Stored data entries
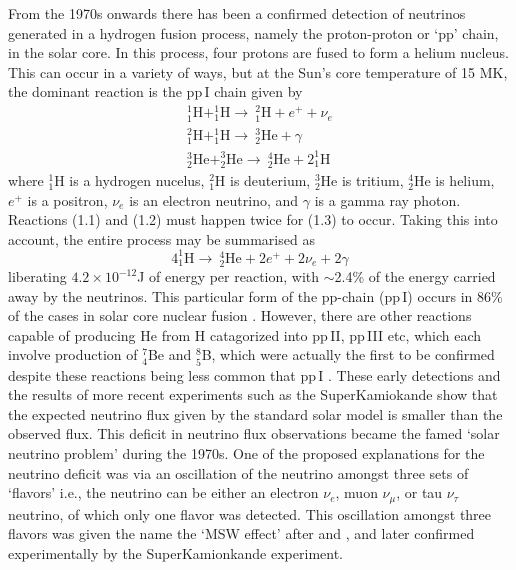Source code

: From the 1970s onwards there has been a confirmed detection of neutrinos generated in a hydrogen fusion process, namely the proton-proton or `pp' chain, in the solar core. In this process, four protons are fused to form a helium nucleus. This can occur in a variety of ways, but at the Sun's core temperature of 15 MK, the dominant reaction is the pp\,I chain given by
\begin{eqnarray}
^{1}_1\mathrm{H} + ^{1}_1\mathrm{H} \rightarrow ~^{2}_1\mathrm{H} + e^{+}  + \nu_e \\
%
^{2}_1\mathrm{H} + ^{1}_1\mathrm{H} \rightarrow ~^{3}_2\mathrm{He} + \gamma \\
%
^{3}_2\mathrm{He}+^{3}_2\mathrm{He} \rightarrow ~^{4}_2\mathrm{He} + 2^{1}_1\mathrm{H}
\end{eqnarray}
where $^{1}_1\mathrm{H}$ is a hydrogen nucelus, $^{2}_1\mathrm{H}$ is deuterium, $^{3}_2\mathrm{He}$ is tritium, $^{4}_2\mathrm{He}$ is helium, $e^{+}$ is a positron, $\nu_e$ is an electron neutrino, and $\gamma$ is a gamma ray photon. Reactions (1.1) and (1.2) must happen twice for (1.3) to occur. Taking this into account, the entire process may be summarised as 
\begin{equation}
4 ^{1}_1\mathrm{H}  \rightarrow ~^{4}_2\mathrm{He} + 2e^{+} + 2\nu_e + 2\gamma
\end{equation}
liberating $4.2\times10^{-12}$J of energy per reaction, with $\sim$2.4\% of the energy carried away by the neutrinos. This particular form of the pp-chain (pp\,I) occurs in 86\% of the cases in solar core nuclear fusion \citep{turk2011}. However, there are other reactions capable of producing He from H catagorized into pp\,II, pp\,III etc, which each involve production of $^7_4$Be and $^8_5$B, which were actually the first to be confirmed despite these reactions being less common that pp\,I \citep{davis1968}. 
These early detections and the results of more recent experiments such as the SuperKamiokande \citep{fukuda1998} show that the expected neutrino flux given by the standard solar model is smaller than the observed flux. This deficit in neutrino flux observations became the famed `solar neutrino problem' during the 1970s. 
One of the proposed explanations for the neutrino deficit was via an oscillation of the neutrino amongst three sets of `flavors' i.e., the neutrino can be either an electron $\nu_e$, muon $\nu_{\mu}$, or tau $\nu_{\tau}$ neutrino, of which only one flavor was detected.
This oscillation amongst three flavors was given the name the `MSW effect' after \citet{mikheev1986} and \citet{wolfenstein1978}, and later confirmed experimentally by the SuperKamionkande experiment.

Exercise instructions
Please give the number of lines above in which the word "deficit" appears, without any other text.

Answer section
2